This is the first unibody metal phone without antenna lines


Even by its own high standards, Asus outdid expectations with its Computex presser today. Not only did it announce a completely ridiculous home assistant robot and a thinner-than-a-MacBook laptop, but it also laid claim to having the first aluminum unibody phone free of unsightly antenna lines. Study the square-jawed ZenFone 3 Deluxe as closely as you wish; you won't find its matte rear disturbed by the practicalities of obtaining a wireless signal. Asus has somehow worked around the iPhone's most glaring aesthetic shortcoming, beating competitors like HTC, Huawei, and Meizu in producing a "full-metal" phone with completely discreet antennas. LG might dispute that claim with its G5 and its disguised antennas, but the G5 has a detachable bottom that really detracts from the notion of a unibody device.

zenfone 3 deluxe
Alongside the 5.7-inch Deluxe, Asus today also unveiled the 6.8-inch ZenFone 3 Ultra, which resides firmly in phablet territory while also matching the invisible antenna design. Both devices have 1080p displays and an enviable 79 percent screen-to-body ratio, so Asus has truly done its utmost in terms of design measurables. That said, the capacitive Android keys aren't going to be to everyone's liking. The larger Ultra has a Home button with a fingerprint sensor built in at the front, which sits somewhat awkwardly next to the bottom edge of the phablet. The ZenFone 3 Deluxe puts the fingerprint sensor on the rear, as it is with Google's latest Nexuses, and also distinguishes itself from its larger sibling with a much better spec sheet.
The ZenFone 3 Deluxe is powered by a Snapdragon 820 processor with Adreno 530 graphics and joins the growing list of Android smartphones offered with up to 6GB of RAM. One amusing aspect about this new Android flagship?
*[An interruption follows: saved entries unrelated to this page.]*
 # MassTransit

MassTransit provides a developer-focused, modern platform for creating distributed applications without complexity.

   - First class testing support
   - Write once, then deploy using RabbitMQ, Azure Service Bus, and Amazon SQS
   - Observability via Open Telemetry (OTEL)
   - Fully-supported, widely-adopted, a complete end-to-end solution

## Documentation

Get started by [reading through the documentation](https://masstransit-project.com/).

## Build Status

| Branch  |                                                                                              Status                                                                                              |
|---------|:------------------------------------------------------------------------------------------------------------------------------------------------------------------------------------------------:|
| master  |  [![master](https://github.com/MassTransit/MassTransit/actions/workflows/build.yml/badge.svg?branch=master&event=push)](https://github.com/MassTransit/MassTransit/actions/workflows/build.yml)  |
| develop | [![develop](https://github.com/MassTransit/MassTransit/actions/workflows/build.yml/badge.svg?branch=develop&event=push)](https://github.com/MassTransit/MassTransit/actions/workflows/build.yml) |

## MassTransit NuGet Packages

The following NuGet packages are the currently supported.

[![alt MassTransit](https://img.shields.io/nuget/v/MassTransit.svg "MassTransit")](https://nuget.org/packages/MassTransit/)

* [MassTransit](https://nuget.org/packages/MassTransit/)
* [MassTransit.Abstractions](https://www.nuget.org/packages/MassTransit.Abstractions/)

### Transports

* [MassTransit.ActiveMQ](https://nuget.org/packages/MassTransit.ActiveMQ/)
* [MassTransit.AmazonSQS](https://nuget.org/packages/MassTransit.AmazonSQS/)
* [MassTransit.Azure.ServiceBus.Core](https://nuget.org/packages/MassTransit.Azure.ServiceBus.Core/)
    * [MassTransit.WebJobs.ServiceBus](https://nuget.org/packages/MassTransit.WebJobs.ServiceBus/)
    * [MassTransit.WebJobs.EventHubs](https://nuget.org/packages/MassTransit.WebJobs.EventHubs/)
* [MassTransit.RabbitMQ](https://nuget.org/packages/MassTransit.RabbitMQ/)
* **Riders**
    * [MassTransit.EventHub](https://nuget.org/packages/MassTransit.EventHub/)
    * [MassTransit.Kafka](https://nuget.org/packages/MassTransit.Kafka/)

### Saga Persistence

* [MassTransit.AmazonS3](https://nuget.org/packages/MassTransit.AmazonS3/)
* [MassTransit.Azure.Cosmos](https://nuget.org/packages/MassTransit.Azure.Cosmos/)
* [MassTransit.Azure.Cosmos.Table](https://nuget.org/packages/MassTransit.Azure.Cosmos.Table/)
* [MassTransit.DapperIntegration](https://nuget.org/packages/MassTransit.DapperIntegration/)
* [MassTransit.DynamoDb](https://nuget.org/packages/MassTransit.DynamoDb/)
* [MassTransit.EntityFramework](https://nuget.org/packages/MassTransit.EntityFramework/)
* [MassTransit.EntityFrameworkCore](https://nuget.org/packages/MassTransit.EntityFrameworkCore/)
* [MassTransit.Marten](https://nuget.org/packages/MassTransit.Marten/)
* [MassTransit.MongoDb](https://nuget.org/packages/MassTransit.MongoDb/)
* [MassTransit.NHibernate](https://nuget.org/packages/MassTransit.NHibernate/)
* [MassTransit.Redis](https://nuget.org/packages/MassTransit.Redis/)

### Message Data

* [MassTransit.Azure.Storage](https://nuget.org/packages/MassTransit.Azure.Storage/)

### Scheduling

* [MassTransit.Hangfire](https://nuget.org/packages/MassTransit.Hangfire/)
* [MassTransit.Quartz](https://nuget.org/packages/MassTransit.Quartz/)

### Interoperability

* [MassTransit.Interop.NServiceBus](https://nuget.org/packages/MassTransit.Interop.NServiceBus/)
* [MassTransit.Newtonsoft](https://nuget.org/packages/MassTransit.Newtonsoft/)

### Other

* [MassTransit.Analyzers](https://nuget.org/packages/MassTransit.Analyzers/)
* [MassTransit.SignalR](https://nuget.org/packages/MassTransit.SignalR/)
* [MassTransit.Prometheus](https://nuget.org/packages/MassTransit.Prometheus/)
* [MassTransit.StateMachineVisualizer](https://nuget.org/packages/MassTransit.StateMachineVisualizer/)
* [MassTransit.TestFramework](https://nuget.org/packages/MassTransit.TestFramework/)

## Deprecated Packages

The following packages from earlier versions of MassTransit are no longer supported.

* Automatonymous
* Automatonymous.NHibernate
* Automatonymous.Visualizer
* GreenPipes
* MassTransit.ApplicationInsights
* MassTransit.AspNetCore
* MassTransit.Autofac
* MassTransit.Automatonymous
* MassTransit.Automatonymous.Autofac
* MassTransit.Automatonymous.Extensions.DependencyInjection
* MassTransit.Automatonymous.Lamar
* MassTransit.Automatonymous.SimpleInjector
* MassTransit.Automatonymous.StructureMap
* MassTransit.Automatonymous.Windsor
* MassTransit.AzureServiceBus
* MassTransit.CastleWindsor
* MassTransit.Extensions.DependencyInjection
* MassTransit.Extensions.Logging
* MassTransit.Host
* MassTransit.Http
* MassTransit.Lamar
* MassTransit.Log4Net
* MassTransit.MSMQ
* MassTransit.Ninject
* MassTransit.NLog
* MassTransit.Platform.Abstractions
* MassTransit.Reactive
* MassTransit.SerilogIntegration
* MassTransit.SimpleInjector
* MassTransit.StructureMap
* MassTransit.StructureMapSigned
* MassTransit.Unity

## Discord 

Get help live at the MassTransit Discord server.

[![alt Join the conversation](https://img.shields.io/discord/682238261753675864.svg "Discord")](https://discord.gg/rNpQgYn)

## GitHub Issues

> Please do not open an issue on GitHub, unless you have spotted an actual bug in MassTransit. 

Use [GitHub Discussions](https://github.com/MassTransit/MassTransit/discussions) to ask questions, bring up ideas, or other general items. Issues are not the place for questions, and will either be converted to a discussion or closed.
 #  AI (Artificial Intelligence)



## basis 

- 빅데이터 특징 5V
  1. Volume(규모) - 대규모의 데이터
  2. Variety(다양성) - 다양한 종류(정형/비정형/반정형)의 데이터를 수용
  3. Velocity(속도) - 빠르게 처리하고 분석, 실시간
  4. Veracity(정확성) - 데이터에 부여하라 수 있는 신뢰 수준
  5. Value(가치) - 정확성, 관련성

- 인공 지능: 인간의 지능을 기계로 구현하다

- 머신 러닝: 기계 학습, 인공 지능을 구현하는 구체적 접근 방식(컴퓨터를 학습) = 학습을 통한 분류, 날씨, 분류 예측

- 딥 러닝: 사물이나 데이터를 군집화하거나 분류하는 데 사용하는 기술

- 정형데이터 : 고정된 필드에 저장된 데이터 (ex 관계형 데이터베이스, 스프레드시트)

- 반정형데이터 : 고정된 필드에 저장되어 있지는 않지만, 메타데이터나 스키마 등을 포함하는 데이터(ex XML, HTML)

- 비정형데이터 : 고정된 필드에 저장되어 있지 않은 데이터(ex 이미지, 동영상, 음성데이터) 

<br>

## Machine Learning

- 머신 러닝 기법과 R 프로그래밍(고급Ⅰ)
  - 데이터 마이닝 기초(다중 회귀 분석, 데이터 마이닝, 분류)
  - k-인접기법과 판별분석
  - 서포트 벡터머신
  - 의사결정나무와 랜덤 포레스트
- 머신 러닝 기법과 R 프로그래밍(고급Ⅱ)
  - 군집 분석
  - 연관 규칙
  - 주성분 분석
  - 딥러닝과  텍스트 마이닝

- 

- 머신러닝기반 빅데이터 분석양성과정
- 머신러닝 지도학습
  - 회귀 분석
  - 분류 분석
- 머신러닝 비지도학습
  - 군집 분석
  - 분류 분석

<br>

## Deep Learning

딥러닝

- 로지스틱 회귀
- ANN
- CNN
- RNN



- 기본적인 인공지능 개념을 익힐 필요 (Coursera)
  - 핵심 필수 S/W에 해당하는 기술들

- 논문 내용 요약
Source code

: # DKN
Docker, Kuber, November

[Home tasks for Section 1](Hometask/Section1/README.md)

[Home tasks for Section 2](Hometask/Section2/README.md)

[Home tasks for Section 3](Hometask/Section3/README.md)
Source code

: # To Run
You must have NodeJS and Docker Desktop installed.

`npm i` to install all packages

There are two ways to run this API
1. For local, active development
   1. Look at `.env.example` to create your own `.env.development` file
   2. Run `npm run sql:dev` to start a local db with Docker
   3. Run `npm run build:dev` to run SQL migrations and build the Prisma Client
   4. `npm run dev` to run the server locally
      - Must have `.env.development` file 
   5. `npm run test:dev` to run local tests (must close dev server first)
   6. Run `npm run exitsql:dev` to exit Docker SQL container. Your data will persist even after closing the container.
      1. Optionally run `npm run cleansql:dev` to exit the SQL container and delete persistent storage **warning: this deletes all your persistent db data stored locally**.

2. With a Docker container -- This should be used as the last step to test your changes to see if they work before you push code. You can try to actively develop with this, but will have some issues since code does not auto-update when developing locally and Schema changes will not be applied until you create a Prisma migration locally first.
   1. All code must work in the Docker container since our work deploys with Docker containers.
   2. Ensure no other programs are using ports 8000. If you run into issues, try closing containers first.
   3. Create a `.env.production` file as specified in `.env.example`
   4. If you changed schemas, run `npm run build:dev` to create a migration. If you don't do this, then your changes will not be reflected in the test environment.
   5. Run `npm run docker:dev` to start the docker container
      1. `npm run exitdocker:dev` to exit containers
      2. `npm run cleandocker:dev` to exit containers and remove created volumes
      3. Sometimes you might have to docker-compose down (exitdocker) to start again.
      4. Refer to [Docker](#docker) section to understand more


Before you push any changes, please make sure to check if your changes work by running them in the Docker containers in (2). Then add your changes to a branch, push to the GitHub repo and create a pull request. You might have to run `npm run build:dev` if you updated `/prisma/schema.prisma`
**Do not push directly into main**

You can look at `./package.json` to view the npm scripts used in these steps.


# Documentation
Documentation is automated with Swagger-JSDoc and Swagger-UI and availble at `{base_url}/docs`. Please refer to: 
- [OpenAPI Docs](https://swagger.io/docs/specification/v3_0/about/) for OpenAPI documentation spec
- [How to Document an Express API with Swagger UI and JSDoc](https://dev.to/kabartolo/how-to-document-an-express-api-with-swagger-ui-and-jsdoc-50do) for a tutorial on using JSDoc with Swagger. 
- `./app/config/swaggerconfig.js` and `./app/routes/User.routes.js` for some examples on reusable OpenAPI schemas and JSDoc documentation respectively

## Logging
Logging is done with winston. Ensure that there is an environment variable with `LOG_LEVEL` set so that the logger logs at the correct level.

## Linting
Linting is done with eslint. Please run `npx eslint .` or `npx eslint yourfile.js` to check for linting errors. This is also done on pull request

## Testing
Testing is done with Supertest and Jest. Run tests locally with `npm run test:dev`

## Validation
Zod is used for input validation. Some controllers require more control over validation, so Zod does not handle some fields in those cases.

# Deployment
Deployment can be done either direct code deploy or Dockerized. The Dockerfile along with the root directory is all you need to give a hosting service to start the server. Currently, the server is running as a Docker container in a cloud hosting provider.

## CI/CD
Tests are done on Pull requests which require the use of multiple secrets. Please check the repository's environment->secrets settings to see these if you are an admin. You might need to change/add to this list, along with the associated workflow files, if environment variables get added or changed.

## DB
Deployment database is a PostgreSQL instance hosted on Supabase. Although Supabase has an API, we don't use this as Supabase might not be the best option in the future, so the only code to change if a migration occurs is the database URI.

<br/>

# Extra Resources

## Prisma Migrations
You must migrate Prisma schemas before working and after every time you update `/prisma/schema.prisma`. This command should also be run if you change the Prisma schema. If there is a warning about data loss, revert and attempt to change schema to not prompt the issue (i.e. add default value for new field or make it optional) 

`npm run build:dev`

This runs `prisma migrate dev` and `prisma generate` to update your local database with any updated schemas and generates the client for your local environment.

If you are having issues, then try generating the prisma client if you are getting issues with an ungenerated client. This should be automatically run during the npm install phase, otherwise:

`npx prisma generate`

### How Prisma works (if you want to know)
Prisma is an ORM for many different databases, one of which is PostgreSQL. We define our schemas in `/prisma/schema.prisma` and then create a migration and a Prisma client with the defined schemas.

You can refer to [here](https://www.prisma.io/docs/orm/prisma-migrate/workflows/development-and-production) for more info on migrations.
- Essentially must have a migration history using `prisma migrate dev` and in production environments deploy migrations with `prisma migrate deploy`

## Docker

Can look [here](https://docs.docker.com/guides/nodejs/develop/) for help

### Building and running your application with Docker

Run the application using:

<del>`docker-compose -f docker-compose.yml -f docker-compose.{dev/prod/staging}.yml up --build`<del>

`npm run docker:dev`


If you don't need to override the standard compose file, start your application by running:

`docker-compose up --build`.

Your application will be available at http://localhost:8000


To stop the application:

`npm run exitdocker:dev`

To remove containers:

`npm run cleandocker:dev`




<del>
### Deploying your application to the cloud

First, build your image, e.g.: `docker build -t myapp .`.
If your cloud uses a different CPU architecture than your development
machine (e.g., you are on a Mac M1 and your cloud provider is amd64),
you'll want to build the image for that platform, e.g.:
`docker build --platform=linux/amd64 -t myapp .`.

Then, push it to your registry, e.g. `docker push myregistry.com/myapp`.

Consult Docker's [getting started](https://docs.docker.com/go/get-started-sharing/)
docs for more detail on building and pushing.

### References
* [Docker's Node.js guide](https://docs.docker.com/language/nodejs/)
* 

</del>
Asus' lofty and lengthy press release fails to mention the Android operating system even once, in spite of detailing three models — the Deluxe, the Ultra, and the regular ZenFone 3 — in its multi-paragraph exposition. While it's true that Android has reached a very high degree of universality, it might still have been nice to explicitly confirm that the new ZenFones run the latest version.